Every entry must be transcribed exactly. Pictures are not part of the copy.

Top of DATA RECORDS

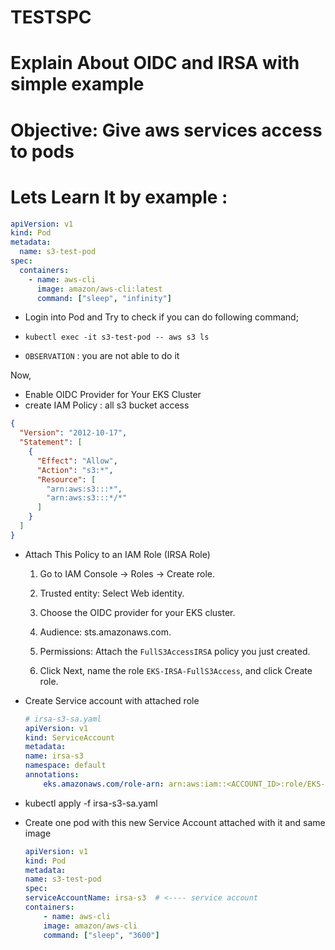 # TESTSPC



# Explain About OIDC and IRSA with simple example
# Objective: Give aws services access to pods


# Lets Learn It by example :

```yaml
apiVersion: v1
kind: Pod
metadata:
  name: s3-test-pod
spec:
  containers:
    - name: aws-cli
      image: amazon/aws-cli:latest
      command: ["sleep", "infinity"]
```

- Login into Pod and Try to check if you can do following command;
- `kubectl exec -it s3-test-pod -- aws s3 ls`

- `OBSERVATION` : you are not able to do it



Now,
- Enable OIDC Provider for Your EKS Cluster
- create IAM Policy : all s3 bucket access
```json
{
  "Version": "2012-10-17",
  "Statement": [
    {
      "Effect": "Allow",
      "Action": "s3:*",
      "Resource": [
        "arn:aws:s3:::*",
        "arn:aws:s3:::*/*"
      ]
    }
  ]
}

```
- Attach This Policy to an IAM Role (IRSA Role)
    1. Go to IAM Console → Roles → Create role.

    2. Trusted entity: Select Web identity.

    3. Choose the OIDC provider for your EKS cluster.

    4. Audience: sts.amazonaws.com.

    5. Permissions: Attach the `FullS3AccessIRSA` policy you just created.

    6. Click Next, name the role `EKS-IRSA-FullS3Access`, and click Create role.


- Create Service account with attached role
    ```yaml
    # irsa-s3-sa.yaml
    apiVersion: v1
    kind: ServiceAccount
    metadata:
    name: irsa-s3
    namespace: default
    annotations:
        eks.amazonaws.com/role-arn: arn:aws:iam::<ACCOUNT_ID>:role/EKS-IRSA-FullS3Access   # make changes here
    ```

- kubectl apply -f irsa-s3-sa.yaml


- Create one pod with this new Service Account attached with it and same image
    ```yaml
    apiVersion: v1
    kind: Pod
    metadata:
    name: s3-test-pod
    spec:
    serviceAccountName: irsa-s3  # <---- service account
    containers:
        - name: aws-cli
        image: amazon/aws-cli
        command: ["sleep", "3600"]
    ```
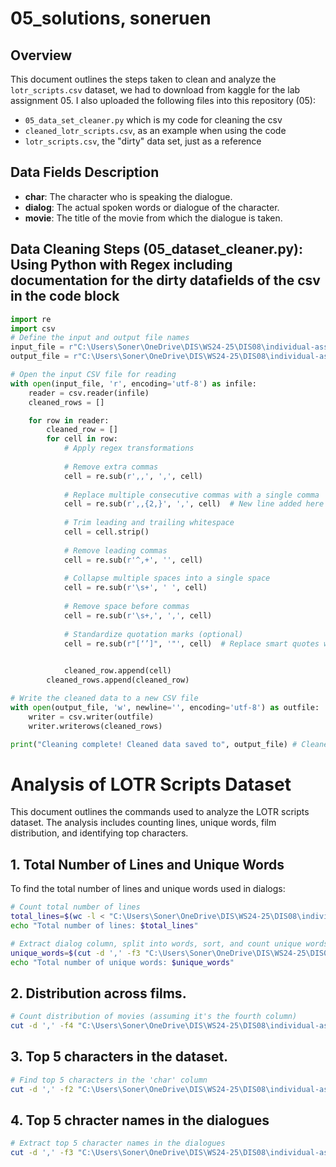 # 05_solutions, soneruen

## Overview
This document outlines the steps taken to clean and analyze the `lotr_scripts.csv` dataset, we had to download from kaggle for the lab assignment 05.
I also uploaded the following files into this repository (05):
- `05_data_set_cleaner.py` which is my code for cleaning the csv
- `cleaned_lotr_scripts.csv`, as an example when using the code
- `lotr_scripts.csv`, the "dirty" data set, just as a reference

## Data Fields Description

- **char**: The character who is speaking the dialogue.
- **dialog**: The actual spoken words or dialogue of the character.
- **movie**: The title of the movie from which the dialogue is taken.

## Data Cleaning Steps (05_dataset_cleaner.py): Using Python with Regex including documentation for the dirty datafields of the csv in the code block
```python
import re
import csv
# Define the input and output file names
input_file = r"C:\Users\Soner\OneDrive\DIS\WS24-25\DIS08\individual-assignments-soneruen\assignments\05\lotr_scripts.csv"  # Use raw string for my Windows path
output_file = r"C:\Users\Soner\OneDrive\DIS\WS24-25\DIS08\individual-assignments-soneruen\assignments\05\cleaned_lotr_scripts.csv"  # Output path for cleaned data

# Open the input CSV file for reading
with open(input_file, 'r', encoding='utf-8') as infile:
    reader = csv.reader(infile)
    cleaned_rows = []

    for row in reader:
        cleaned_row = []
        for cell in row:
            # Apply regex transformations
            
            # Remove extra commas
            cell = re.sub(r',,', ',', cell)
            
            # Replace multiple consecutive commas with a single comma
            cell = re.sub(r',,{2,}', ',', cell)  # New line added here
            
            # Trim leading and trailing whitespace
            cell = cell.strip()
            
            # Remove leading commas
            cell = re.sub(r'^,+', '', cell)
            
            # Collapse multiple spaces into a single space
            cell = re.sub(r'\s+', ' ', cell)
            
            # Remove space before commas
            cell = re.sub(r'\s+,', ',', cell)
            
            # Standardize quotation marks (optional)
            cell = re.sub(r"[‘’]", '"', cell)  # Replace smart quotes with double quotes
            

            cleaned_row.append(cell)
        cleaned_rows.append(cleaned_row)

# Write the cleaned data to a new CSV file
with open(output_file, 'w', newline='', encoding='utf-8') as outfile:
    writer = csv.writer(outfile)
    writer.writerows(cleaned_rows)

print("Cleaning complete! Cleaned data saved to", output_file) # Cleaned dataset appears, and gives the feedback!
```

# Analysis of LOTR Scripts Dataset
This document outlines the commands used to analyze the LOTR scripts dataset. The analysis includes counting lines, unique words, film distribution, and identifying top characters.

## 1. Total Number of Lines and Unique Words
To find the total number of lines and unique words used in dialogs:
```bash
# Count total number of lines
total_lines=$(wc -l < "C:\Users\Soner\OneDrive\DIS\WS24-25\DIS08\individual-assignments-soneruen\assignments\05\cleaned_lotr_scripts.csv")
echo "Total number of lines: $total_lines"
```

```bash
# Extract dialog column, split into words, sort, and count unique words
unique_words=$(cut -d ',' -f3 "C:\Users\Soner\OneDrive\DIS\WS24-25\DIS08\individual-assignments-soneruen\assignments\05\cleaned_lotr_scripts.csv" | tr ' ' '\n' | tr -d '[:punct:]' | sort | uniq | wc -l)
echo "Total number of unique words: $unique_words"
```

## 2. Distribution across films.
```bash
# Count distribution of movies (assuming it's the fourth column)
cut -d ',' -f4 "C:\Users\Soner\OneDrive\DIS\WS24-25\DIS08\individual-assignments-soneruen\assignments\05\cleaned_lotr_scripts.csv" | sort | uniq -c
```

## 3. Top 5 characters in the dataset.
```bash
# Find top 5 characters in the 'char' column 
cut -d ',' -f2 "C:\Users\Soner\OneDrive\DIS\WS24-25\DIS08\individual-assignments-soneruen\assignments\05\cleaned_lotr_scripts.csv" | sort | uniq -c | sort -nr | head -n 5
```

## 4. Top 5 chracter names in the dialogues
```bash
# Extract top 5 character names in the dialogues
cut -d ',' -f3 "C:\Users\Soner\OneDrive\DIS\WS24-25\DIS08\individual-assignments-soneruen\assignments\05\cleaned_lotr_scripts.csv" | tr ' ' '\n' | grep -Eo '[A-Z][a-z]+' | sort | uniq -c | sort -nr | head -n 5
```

Bottom of DATA RECORDS

■ **YOUR SOLUTION**
 # TESTSPC



# Explain About OIDC and IRSA with simple example
# Objective: Give aws services access to pods


# Lets Learn It by example :

```yaml
apiVersion: v1
kind: Pod
metadata:
  name: s3-test-pod
spec:
  containers:
    - name: aws-cli
      image: amazon/aws-cli:latest
      command: ["sleep", "infinity"]
```

- Login into Pod and Try to check if you can do following command;
- `kubectl exec -it s3-test-pod -- aws s3 ls`

- `OBSERVATION` : you are not able to do it



Now,
- Enable OIDC Provider for Your EKS Cluster
- create IAM Policy : all s3 bucket access
```json
{
  "Version": "2012-10-17",
  "Statement": [
    {
      "Effect": "Allow",
      "Action": "s3:*",
      "Resource": [
        "arn:aws:s3:::*",
        "arn:aws:s3:::*/*"
      ]
    }
  ]
}

```
- Attach This Policy to an IAM Role (IRSA Role)
    1. Go to IAM Console → Roles → Create role.

    2. Trusted entity: Select Web identity.

    3. Choose the OIDC provider for your EKS cluster.

    4. Audience: sts.amazonaws.com.

    5. Permissions: Attach the `FullS3AccessIRSA` policy you just created.

    6. Click Next, name the role `EKS-IRSA-FullS3Access`, and click Create role.


- Create Service account with attached role
    ```yaml
    # irsa-s3-sa.yaml
    apiVersion: v1
    kind: ServiceAccount
    metadata:
    name: irsa-s3
    namespace: default
    annotations:
        eks.amazonaws.com/role-arn: arn:aws:iam::<ACCOUNT_ID>:role/EKS-IRSA-FullS3Access   # make changes here
    ```

- kubectl apply -f irsa-s3-sa.yaml


- Create one pod with this new Service Account attached with it and same image
    ```yaml
    apiVersion: v1
    kind: Pod
    metadata:
    name: s3-test-pod
    spec:
    serviceAccountName: irsa-s3  # <---- service account
    containers:
        - name: aws-cli
        image: amazon/aws-cli
        command: ["sleep", "3600"]
    ```
 # 05_solutions, soneruen

## Overview
This document outlines the steps taken to clean and analyze the `lotr_scripts.csv` dataset, we had to download from kaggle for the lab assignment 05.
I also uploaded the following files into this repository (05):
- `05_data_set_cleaner.py` which is my code for cleaning the csv
- `cleaned_lotr_scripts.csv`, as an example when using the code
- `lotr_scripts.csv`, the "dirty" data set, just as a reference

## Data Fields Description

- **char**: The character who is speaking the dialogue.
- **dialog**: The actual spoken words or dialogue of the character.
- **movie**: The title of the movie from which the dialogue is taken.

## Data Cleaning Steps (05_dataset_cleaner.py): Using Python with Regex including documentation for the dirty datafields of the csv in the code block
```python
import re
import csv
# Define the input and output file names
input_file = r"C:\Users\Soner\OneDrive\DIS\WS24-25\DIS08\individual-assignments-soneruen\assignments\05\lotr_scripts.csv"  # Use raw string for my Windows path
output_file = r"C:\Users\Soner\OneDrive\DIS\WS24-25\DIS08\individual-assignments-soneruen\assignments\05\cleaned_lotr_scripts.csv"  # Output path for cleaned data

# Open the input CSV file for reading
with open(input_file, 'r', encoding='utf-8') as infile:
    reader = csv.reader(infile)
    cleaned_rows = []

    for row in reader:
        cleaned_row = []
        for cell in row:
            # Apply regex transformations
            
            # Remove extra commas
            cell = re.sub(r',,', ',', cell)
            
            # Replace multiple consecutive commas with a single comma
            cell = re.sub(r',,{2,}', ',', cell)  # New line added here
            
            # Trim leading and trailing whitespace
            cell = cell.strip()
            
            # Remove leading commas
            cell = re.sub(r'^,+', '', cell)
            
            # Collapse multiple spaces into a single space
            cell = re.sub(r'\s+', ' ', cell)
            
            # Remove space before commas
            cell = re.sub(r'\s+,', ',', cell)
            
            # Standardize quotation marks (optional)
            cell = re.sub(r"[‘’]", '"', cell)  # Replace smart quotes with double quotes
            

            cleaned_row.append(cell)
        cleaned_rows.append(cleaned_row)

# Write the cleaned data to a new CSV file
with open(output_file, 'w', newline='', encoding='utf-8') as outfile:
    writer = csv.writer(outfile)
    writer.writerows(cleaned_rows)

print("Cleaning complete! Cleaned data saved to", output_file) # Cleaned dataset appears, and gives the feedback!
```

# Analysis of LOTR Scripts Dataset
This document outlines the commands used to analyze the LOTR scripts dataset. The analysis includes counting lines, unique words, film distribution, and identifying top characters.

## 1. Total Number of Lines and Unique Words
To find the total number of lines and unique words used in dialogs:
```bash
# Count total number of lines
total_lines=$(wc -l < "C:\Users\Soner\OneDrive\DIS\WS24-25\DIS08\individual-assignments-soneruen\assignments\05\cleaned_lotr_scripts.csv")
echo "Total number of lines: $total_lines"
```

```bash
# Extract dialog column, split into words, sort, and count unique words
unique_words=$(cut -d ',' -f3 "C:\Users\Soner\OneDrive\DIS\WS24-25\DIS08\individual-assignments-soneruen\assignments\05\cleaned_lotr_scripts.csv" | tr ' ' '\n' | tr -d '[:punct:]' | sort | uniq | wc -l)
echo "Total number of unique words: $unique_words"
```

## 2. Distribution across films.
```bash
# Count distribution of movies (assuming it's the fourth column)
cut -d ',' -f4 "C:\Users\Soner\OneDrive\DIS\WS24-25\DIS08\individual-assignments-soneruen\assignments\05\cleaned_lotr_scripts.csv" | sort | uniq -c
```

## 3. Top 5 characters in the dataset.
```bash
# Find top 5 characters in the 'char' column 
cut -d ',' -f2 "C:\Users\Soner\OneDrive\DIS\WS24-25\DIS08\individual-assignments-soneruen\assignments\05\cleaned_lotr_scripts.csv" | sort | uniq -c | sort -nr | head -n 5
```

## 4. Top 5 chracter names in the dialogues
```bash
# Extract top 5 character names in the dialogues
cut -d ',' -f3 "C:\Users\Soner\OneDrive\DIS\WS24-25\DIS08\individual-assignments-soneruen\assignments\05\cleaned_lotr_scripts.csv" | tr ' ' '\n' | grep -Eo '[A-Z][a-z]+' | sort | uniq -c | sort -nr | head -n 5
```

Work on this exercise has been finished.